--- START ---

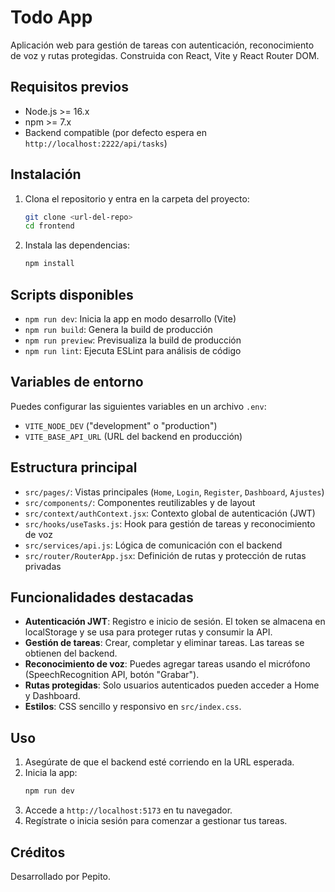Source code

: # Todo App

Aplicación web para gestión de tareas con autenticación, reconocimiento de voz y rutas protegidas. Construida con React, Vite y React Router DOM.

## Requisitos previos
- Node.js >= 16.x
- npm >= 7.x
- Backend compatible (por defecto espera en `http://localhost:2222/api/tasks`)

## Instalación

1. Clona el repositorio y entra en la carpeta del proyecto:
   ```bash
   git clone <url-del-repo>
   cd frontend
   ```
2. Instala las dependencias:
   ```bash
   npm install
   ```

## Scripts disponibles
- `npm run dev`: Inicia la app en modo desarrollo (Vite)
- `npm run build`: Genera la build de producción
- `npm run preview`: Previsualiza la build de producción
- `npm run lint`: Ejecuta ESLint para análisis de código

## Variables de entorno
Puedes configurar las siguientes variables en un archivo `.env`:
- `VITE_NODE_DEV` ("development" o "production")
- `VITE_BASE_API_URL` (URL del backend en producción)

## Estructura principal
- `src/pages/`: Vistas principales (`Home`, `Login`, `Register`, `Dashboard`, `Ajustes`)
- `src/components/`: Componentes reutilizables y de layout
- `src/context/authContext.jsx`: Contexto global de autenticación (JWT)
- `src/hooks/useTasks.js`: Hook para gestión de tareas y reconocimiento de voz
- `src/services/api.js`: Lógica de comunicación con el backend
- `src/router/RouterApp.jsx`: Definición de rutas y protección de rutas privadas

## Funcionalidades destacadas
- **Autenticación JWT**: Registro e inicio de sesión. El token se almacena en localStorage y se usa para proteger rutas y consumir la API.
- **Gestión de tareas**: Crear, completar y eliminar tareas. Las tareas se obtienen del backend.
- **Reconocimiento de voz**: Puedes agregar tareas usando el micrófono (SpeechRecognition API, botón "Grabar").
- **Rutas protegidas**: Solo usuarios autenticados pueden acceder a Home y Dashboard.
- **Estilos**: CSS sencillo y responsivo en `src/index.css`.

## Uso
1. Asegúrate de que el backend esté corriendo en la URL esperada.
2. Inicia la app:
   ```bash
   npm run dev
   ```
3. Accede a `http://localhost:5173` en tu navegador.
4. Regístrate o inicia sesión para comenzar a gestionar tus tareas.

## Créditos
Desarrollado por Pepito.
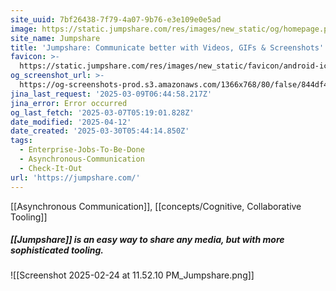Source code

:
 ```yaml
---
site_uuid: 7bf26438-7f79-4a07-9b76-e3e109e0e5ad
image: https://static.jumpshare.com/res/images/new_static/og/homepage.png
site_name: Jumpshare
title: 'Jumpshare: Communicate better with Videos, GIFs & Screenshots'
favicon: >-
  https://static.jumpshare.com/res/images/new_static/favicon/android-icon-192x192.png
og_screenshot_url: >-
  https://og-screenshots-prod.s3.amazonaws.com/1366x768/80/false/844df42efb9ecc1bdda48b735b1cbb6d8ecd910bb490c81b80c1d4fe183e8110.jpeg
jina_last_request: '2025-03-09T06:44:58.217Z'
jina_error: Error occurred
og_last_fetch: '2025-03-07T05:19:01.828Z'
date_modified: '2025-04-12'
date_created: '2025-03-30T05:44:14.850Z'
tags:
  - Enterprise-Jobs-To-Be-Done
  - Asynchronous-Communication
  - Check-It-Out
url: 'https://jumpshare.com/'
---
```





















































[[Asynchronous Communication]], [[concepts/Cognitive, Collaborative Tooling]]
##### [[Jumpshare]] is an easy way to share any media, but with more sophisticated tooling.
![[Screenshot 2025-02-24 at 11.52.10 PM_Jumpshare.png]]
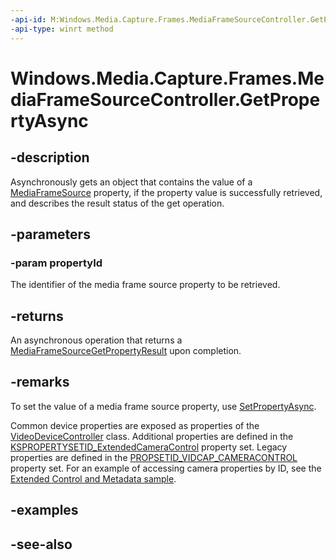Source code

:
```yaml
---
-api-id: M:Windows.Media.Capture.Frames.MediaFrameSourceController.GetPropertyAsync(System.String)
-api-type: winrt method
---
```


<!-- Method syntax
public Windows.Foundation.IAsyncOperation<Windows.Media.Capture.Frames.MediaFrameSourceGetPropertyResult> GetPropertyAsync(System.String propertyId)
-->

# Windows.Media.Capture.Frames.MediaFrameSourceController.GetPropertyAsync

## -description
Asynchronously gets an object that contains the value of a [MediaFrameSource](mediaframesource.md) property, if the property value is successfully retrieved, and describes the result status of the get operation.

## -parameters
### -param propertyId
The identifier of the media frame source property to be retrieved.

## -returns
An asynchronous operation that returns a [MediaFrameSourceGetPropertyResult](mediaframesourcegetpropertyresult.md) upon completion.

## -remarks
To set the value of a media frame source property, use [SetPropertyAsync](mediaframesourcecontroller_setpropertyasync_419187035.md).

Common device properties are exposed as properties of the [VideoDeviceController](videodevicecontroller.md) class. Additional properties are defined in the [KSPROPERTYSETID_ExtendedCameraControl](windows-hardware/drivers/stream/kspropertysetid-extendedcameracontrol) property set. Legacy properties are defined in the [PROPSETID_VIDCAP_CAMERACONTROL](/windows-hardware/drivers/stream/propsetid-vidcap-cameracontrol) property set. For an example of accessing camera properties by ID, see the [Extended Control and Metadata sample](https://github.com/microsoft/Windows-Camera/tree/master/Samples/ExtendedControlAndMetadata/EyeGazeAndBackgroundSegmentation).

## -examples

## -see-also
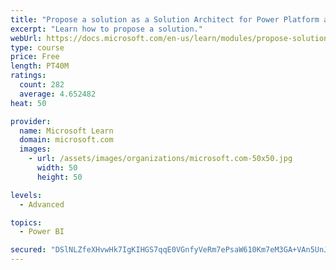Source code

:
 ```yaml
---
title: "Propose a solution as a Solution Architect for Power Platform and Dynamics 365"
excerpt: "Learn how to propose a solution."
webUrl: https://docs.microsoft.com/en-us/learn/modules/propose-solution/
type: course
price: Free
length: PT40M
ratings:
  count: 282
  average: 4.652482
heat: 50

provider:
  name: Microsoft Learn
  domain: microsoft.com
  images:
    - url: /assets/images/organizations/microsoft.com-50x50.jpg
      width: 50
      height: 50

levels:
  - Advanced

topics:
  - Power BI

secured: "DSlNLZfeXHvwHk7IgKIHGS7qqE0VGnfyVeRm7ePsaW610Km7eM3GA+VAn5UnJEyL2SS9mknGlCJ+2z6nXcKwawQGzalwhM/KdM83zdV0ypukaKqleY9KxExOHniZ0scklBvwN7KSvYYcIZ5HciSX1VDhTsdkWtoR5yPCRGrcmaGp2CtgfDoBkppW7B+fe53G1MNZduwbB7NrcZ7Ju/ngrjk3C55seRsN1jawsYKmtLanT98ScBMzdn2tcmmMxY+CNZ/X9pqKhrn3xELsj+5B8exroomi6vSjruaDOsIBrELxmb/aLkn7ftQ0KvrwAHbQLZ3Bv0qdIDgU8wHLpTbfPGNuWxolOU1ZCnNcaZ2aspdlj4BeHqhBCmYxTd3wfRHzVHAWXnOVHNo2maPxT0ejMw==;a5u/g2hTPq1Z3+nSc0BFMQ=="
---
```


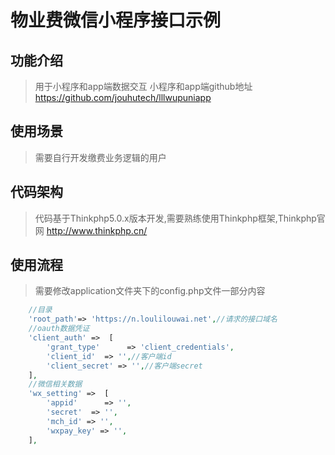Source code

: # 物业费微信小程序接口示例
## 功能介绍
> 用于小程序和app端数据交互 小程序和app端github地址 https://github.com/jouhutech/lllwupuniapp
## 使用场景
> 需要自行开发缴费业务逻辑的用户
## 代码架构
> 代码基于Thinkphp5.0.x版本开发,需要熟练使用Thinkphp框架,Thinkphp官网 http://www.thinkphp.cn/
## 使用流程
> 需要修改application文件夹下的config.php文件一部分内容
```php
    //目录
    'root_path'=> 'https://n.loulilouwai.net',//请求的接口域名
    //oauth数据凭证
    'client_auth' =>  [
        'grant_type'      => 'client_credentials',
        'client_id'  => '',//客户端id
        'client_secret' => '',//客户端secret
    ],
    //微信相关数据
    'wx_setting' =>  [
        'appid'      => '',
        'secret'  => '',
        'mch_id' => '',
        'wxpay_key' => '',
    ],
```
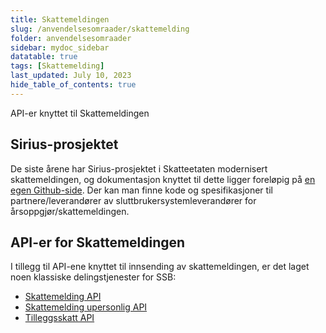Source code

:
 ```yaml
---
title: Skattemeldingen
slug: /anvendelsesomraader/skattemelding
folder: anvendelsesomraader
sidebar: mydoc_sidebar
datatable: true
tags: [Skattemelding]
last_updated: July 10, 2023
hide_table_of_contents: true
---
```

<summary>API-er knyttet til Skattemeldingen</summary>

## Sirius-prosjektet
De siste årene har Sirius-prosjektet i Skatteetaten modernisert skattemeldingen, og dokumentasjon knyttet til dette ligger foreløpig på [en egen Github-side](https://github.com/Skatteetaten/skattemeldingen).
Der kan man finne kode og spesifikasjoner til partnere/leverandører av sluttbrukersystemleverandører for årsoppgjør/skattemeldingen.

## API-er for Skattemeldingen
I tillegg til API-ene knyttet til innsending av skattemeldingen, er det laget noen klassiske delingstjenester for SSB:
* [Skattemelding API](../api/skattemelding.md)
* [Skattemelding upersonlig API](../api/skattemeldingupersonlig.md)
* [Tilleggsskatt API](../api/tilleggsskatt.md)
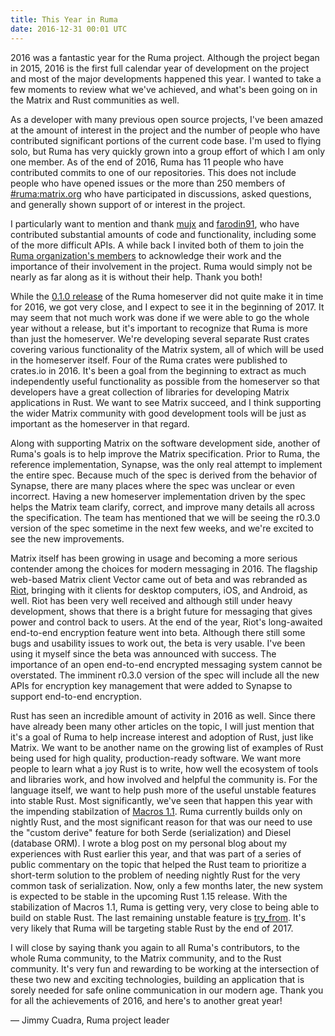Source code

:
 ```yaml
---
title: This Year in Ruma
date: 2016-12-31 00:01 UTC
---
```


2016 was a fantastic year for the Ruma project.
Although the project began in 2015, 2016 is the first full calendar year of development on the project and most of the major developments happened this year.
I wanted to take a few moments to review what we've achieved, and what's been going on in the Matrix and Rust communities as well.

As a developer with many previous open source projects, I've been amazed at the amount of interest in the project and the number of people who have contributed significant portions of the current code base.
I'm used to flying solo, but Ruma has very quickly grown into a group effort of which I am only one member.
As of the end of 2016, Ruma has 11 people who have contributed commits to one of our repositories.
This does not include people who have opened issues or the more than 250 members of [#ruma:matrix.org](https://matrix.to/#/#ruma:matrix.org) who have participated in discussions, asked questions, and generally shown support of or interest in the project.

I particularly want to mention and thank [mujx](https://github.com/mujx) and [farodin91](https://github.com/farodin91), who have contributed substantial amounts of code and functionality, including some of the more difficult APIs.
A while back I invited both of them to join the [Ruma organization's members](https://github.com/orgs/ruma/people) to acknowledge their work and the importance of their involvement in the project.
Ruma would simply not be nearly as far along as it is without their help.
Thank you both!

While the [0.1.0 release](https://github.com/ruma/ruma/milestone/1) of the Ruma homeserver did not quite make it in time for 2016, we got very close, and I expect to see it in the beginning of 2017.
It may seem that not much work was done if we were able to go the whole year without a release, but it's important to recognize that Ruma is more than just the homeserver.
We're developing several separate Rust crates covering various functionality of the Matrix system, all of which will be used in the homeserver itself.
Four of the Ruma crates were published to crates.io in 2016.
It's been a goal from the beginning to extract as much independently useful functionality as possible from the homeserver so that developers have a great collection of libraries for developing Matrix applications in Rust.
We want to see Matrix succeed, and I think supporting the wider Matrix community with good development tools will be just as important as the homeserver in that regard.

Along with supporting Matrix on the software development side, another of Ruma's goals is to help improve the Matrix specification.
Prior to Ruma, the reference implementation, Synapse, was the only real attempt to implement the entire spec.
Because much of the spec is derived from the behavior of Synapse, there are many places where the spec was unclear or even incorrect.
Having a new homeserver implementation driven by the spec helps the Matrix team clarify, correct, and improve many details all across the specification.
The team has mentioned that we will be seeing the r0.3.0 version of the spec sometime in the next few weeks, and we're excited to see the new improvements.

Matrix itself has been growing in usage and becoming a more serious contender among the choices for modern messaging in 2016.
The flagship web-based Matrix client Vector came out of beta and was rebranded as [Riot](https://riot.im/), bringing with it clients for desktop computers, iOS, and Android, as well.
Riot has been very well received and although still under heavy development, shows that there is a bright future for messaging that gives power and control back to users.
At the end of the year, Riot's long-awaited end-to-end encryption feature went into beta.
Although there still some bugs and usability issues to work out, the beta is very usable.
I've been using it myself since the beta was announced with success.
The importance of an open end-to-end encrypted messaging system cannot be overstated.
The imminent r0.3.0 version of the spec will include all the new APIs for encryption key management that were added to Synapse to support end-to-end encryption.

Rust has seen an incredible amount of activity in 2016 as well.
Since there have already been many other articles on the topic, I will just mention that it's a goal of Ruma to help increase interest and adoption of Rust, just like Matrix.
We want to be another name on the growing list of examples of Rust being used for high quality, production-ready software.
We want more people to learn what a joy Rust is to write, how well the ecosystem of tools and libraries work, and how involved and helpful the community is.
For the language itself, we want to help push more of the useful unstable features into stable Rust.
Most significantly, we've seen that happen this year with the impending stabilzation of [Macros 1.1](https://github.com/rust-lang/rfcs/pull/1681).
Ruma currently builds only on nightly Rust, and the most significant reason for that was our need to use the "custom derive" feature for both Serde (serialization) and Diesel (database ORM).
I wrote a blog post on my personal blog about my experiences with Rust earlier this year, and that was part of a series of public commentary on the topic that helped the Rust team to prioritize a short-term solution to the problem of needing nightly Rust for the very common task of serialization.
Now, only a few months later, the new system is expected to be stable in the upcoming Rust 1.15 release.
With the stabilization of Macros 1.1, Ruma is getting very, very close to being able to build on stable Rust.
The last remaining unstable feature is [try_from](https://github.com/rust-lang/rfcs/pull/1542).
It's very likely that Ruma will be targeting stable Rust by the end of 2017.

I will close by saying thank you again to all Ruma's contributors, to the whole Ruma community, to the Matrix community, and to the Rust community.
It's very fun and rewarding to be working at the intersection of these two new and exciting technologies, building an application that is sorely needed for safe online communication in our modern age.
Thank you for all the achievements of 2016, and here's to another great year!

&mdash; Jimmy Cuadra, Ruma project leader
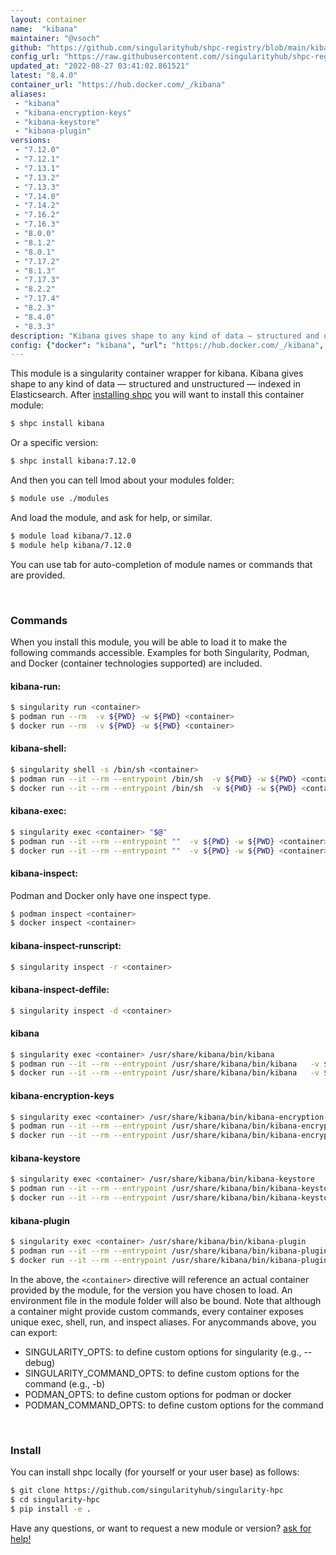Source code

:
 ```yaml
---
layout: container
name:  "kibana"
maintainer: "@vsoch"
github: "https://github.com/singularityhub/shpc-registry/blob/main/kibana/container.yaml"
config_url: "https://raw.githubusercontent.com//singularityhub/shpc-registry/main/kibana/container.yaml"
updated_at: "2022-08-27 03:41:02.861521"
latest: "8.4.0"
container_url: "https://hub.docker.com/_/kibana"
aliases:
 - "kibana"
 - "kibana-encryption-keys"
 - "kibana-keystore"
 - "kibana-plugin"
versions:
 - "7.12.0"
 - "7.12.1"
 - "7.13.1"
 - "7.13.2"
 - "7.13.3"
 - "7.14.0"
 - "7.14.2"
 - "7.16.2"
 - "7.16.3"
 - "8.0.0"
 - "8.1.2"
 - "8.0.1"
 - "7.17.2"
 - "8.1.3"
 - "7.17.3"
 - "8.2.2"
 - "7.17.4"
 - "8.2.3"
 - "8.4.0"
 - "8.3.3"
description: "Kibana gives shape to any kind of data — structured and unstructured — indexed in Elasticsearch."
config: {"docker": "kibana", "url": "https://hub.docker.com/_/kibana", "maintainer": "@vsoch", "description": "Kibana gives shape to any kind of data \u2014 structured and unstructured \u2014 indexed in Elasticsearch.", "latest": {"8.4.0": "sha256:5c264dd22279f9285175f547d34d76ad7f370070d7ff2f3dffb000dd0f7cf5af"}, "tags": {"7.12.0": "sha256:767581addfa1f3c0520774a30c5d872bbc8f833e172d93685baf89c579a1808a", "7.12.1": "sha256:e96f8b6a90db0b4ba804f7023922448a1d752a85e77f6c645ec309fa0328627d", "7.13.1": "sha256:298a8520298f229f4be784f8fb204976b4e5215b89968f82bc45a469c00933ab", "7.13.2": "sha256:3d975ad10f72f05e3b572302f5545206de7be1d3f1d7060ce42cc8d5fa8efc78", "7.13.3": "sha256:17e13d811898aac8bfe6f4bf58c287381aaafa1fef1435f60b56886a30ec4500", "7.14.0": "sha256:7188839aee88057c1f92aaff12d6ca4f54f5f89c1a07caedbc0247c4ec041392", "7.14.2": "sha256:d3eaf39c5aae353a9edae380030188ed712547a31954c8057d069ef8f2d8cbba", "7.16.2": "sha256:cbff0e7f8200798130dc9ebca666c89d440f203272d66b007763ef554b21d0f0", "7.16.3": "sha256:a9bb1d796ca13a9d658c7ca4e3ca78ec555e532256ee3246addcf7606cc55527", "8.0.0": "sha256:498cfc53922d8299baa88e5a0f306a7fbf7f50bd85ac79b4eb43cbfd2ed89ec9", "8.1.2": "sha256:16522ca04a01c252ff4785f0c8102178995d3bc31bb4302abc49903623fad3b6", "8.0.1": "sha256:1ec3a471e124c74a404c0d15820ff038d6e68241788bc6ff77b6462adedc654e", "7.17.2": "sha256:214302162d75a7c8ade156b3298f3e12ba275bc537503109f13a8caac33fbef0", "8.1.3": "sha256:54160acbcec72562994675bcc84ff5241c54d0ad1e89cc6c5c1236b15f210b8f", "7.17.3": "sha256:e2e2031c15be40af4369fe04db4d91d65976b39c06f70447d878a1d44b9915be", "8.2.2": "sha256:cf34801f36a2e79c834b3cdeb0a3463ff34b8d8588c3ccdd47212c4e0753f8a5", "7.17.4": "sha256:13572cada04ff3730aa7cb6ebc0e0f28e0ae7b4a3a4304fff5104e011b2cba05", "8.2.3": "sha256:d285696735a16772037f6ef7e763a9a347d2538c9ffd584f64c854b01a37f5d7", "8.4.0": "sha256:5c264dd22279f9285175f547d34d76ad7f370070d7ff2f3dffb000dd0f7cf5af", "8.3.3": "sha256:f62c3a08d9c9b9b8f1ac9ea02e370cf75094312cb6e51ffd83a9504174daa786"}, "aliases": {"kibana": "/usr/share/kibana/bin/kibana", "kibana-encryption-keys": "/usr/share/kibana/bin/kibana-encryption-keys", "kibana-keystore": "/usr/share/kibana/bin/kibana-keystore", "kibana-plugin": "/usr/share/kibana/bin/kibana-plugin"}}
---
```


This module is a singularity container wrapper for kibana.
Kibana gives shape to any kind of data — structured and unstructured — indexed in Elasticsearch.
After [installing shpc](#install) you will want to install this container module:


```bash
$ shpc install kibana
```

Or a specific version:

```bash
$ shpc install kibana:7.12.0
```

And then you can tell lmod about your modules folder:

```bash
$ module use ./modules
```

And load the module, and ask for help, or similar.

```bash
$ module load kibana/7.12.0
$ module help kibana/7.12.0
```

You can use tab for auto-completion of module names or commands that are provided.

<br>

### Commands

When you install this module, you will be able to load it to make the following commands accessible.
Examples for both Singularity, Podman, and Docker (container technologies supported) are included.

#### kibana-run:

```bash
$ singularity run <container>
$ podman run --rm  -v ${PWD} -w ${PWD} <container>
$ docker run --rm  -v ${PWD} -w ${PWD} <container>
```

#### kibana-shell:

```bash
$ singularity shell -s /bin/sh <container>
$ podman run --it --rm --entrypoint /bin/sh  -v ${PWD} -w ${PWD} <container>
$ docker run --it --rm --entrypoint /bin/sh  -v ${PWD} -w ${PWD} <container>
```

#### kibana-exec:

```bash
$ singularity exec <container> "$@"
$ podman run --it --rm --entrypoint ""  -v ${PWD} -w ${PWD} <container> "$@"
$ docker run --it --rm --entrypoint ""  -v ${PWD} -w ${PWD} <container> "$@"
```

#### kibana-inspect:

Podman and Docker only have one inspect type.

```bash
$ podman inspect <container>
$ docker inspect <container>
```

#### kibana-inspect-runscript:

```bash
$ singularity inspect -r <container>
```

#### kibana-inspect-deffile:

```bash
$ singularity inspect -d <container>
```


#### kibana
       
```bash
$ singularity exec <container> /usr/share/kibana/bin/kibana
$ podman run --it --rm --entrypoint /usr/share/kibana/bin/kibana   -v ${PWD} -w ${PWD} <container> -c " $@"
$ docker run --it --rm --entrypoint /usr/share/kibana/bin/kibana   -v ${PWD} -w ${PWD} <container> -c " $@"
```


#### kibana-encryption-keys
       
```bash
$ singularity exec <container> /usr/share/kibana/bin/kibana-encryption-keys
$ podman run --it --rm --entrypoint /usr/share/kibana/bin/kibana-encryption-keys   -v ${PWD} -w ${PWD} <container> -c " $@"
$ docker run --it --rm --entrypoint /usr/share/kibana/bin/kibana-encryption-keys   -v ${PWD} -w ${PWD} <container> -c " $@"
```


#### kibana-keystore
       
```bash
$ singularity exec <container> /usr/share/kibana/bin/kibana-keystore
$ podman run --it --rm --entrypoint /usr/share/kibana/bin/kibana-keystore   -v ${PWD} -w ${PWD} <container> -c " $@"
$ docker run --it --rm --entrypoint /usr/share/kibana/bin/kibana-keystore   -v ${PWD} -w ${PWD} <container> -c " $@"
```


#### kibana-plugin
       
```bash
$ singularity exec <container> /usr/share/kibana/bin/kibana-plugin
$ podman run --it --rm --entrypoint /usr/share/kibana/bin/kibana-plugin   -v ${PWD} -w ${PWD} <container> -c " $@"
$ docker run --it --rm --entrypoint /usr/share/kibana/bin/kibana-plugin   -v ${PWD} -w ${PWD} <container> -c " $@"
```



In the above, the `<container>` directive will reference an actual container provided
by the module, for the version you have chosen to load. An environment file in the
module folder will also be bound. Note that although a container
might provide custom commands, every container exposes unique exec, shell, run, and
inspect aliases. For anycommands above, you can export:

 - SINGULARITY_OPTS: to define custom options for singularity (e.g., --debug)
 - SINGULARITY_COMMAND_OPTS: to define custom options for the command (e.g., -b)
 - PODMAN_OPTS: to define custom options for podman or docker
 - PODMAN_COMMAND_OPTS: to define custom options for the command

<br>
  
### Install

You can install shpc locally (for yourself or your user base) as follows:

```bash
$ git clone https://github.com/singularityhub/singularity-hpc
$ cd singularity-hpc
$ pip install -e .
```

Have any questions, or want to request a new module or version? [ask for help!](https://github.com/singularityhub/singularity-hpc/issues)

--- END ---

# [BRIEF]
Copy out all lines of the material above in which "members" occurs.

# [WRITTEN SOLUTION]
This does not include people who have opened issues or the more than 250 members of [#ruma:matrix.org](https://matrix.to/#/#ruma:matrix.org) who have participated in discussions, asked questions, and generally shown support of or interest in the project.
A while back I invited both of them to join the [Ruma organization's members](https://github.com/orgs/ruma/people) to acknowledge their work and the importance of their involvement in the project.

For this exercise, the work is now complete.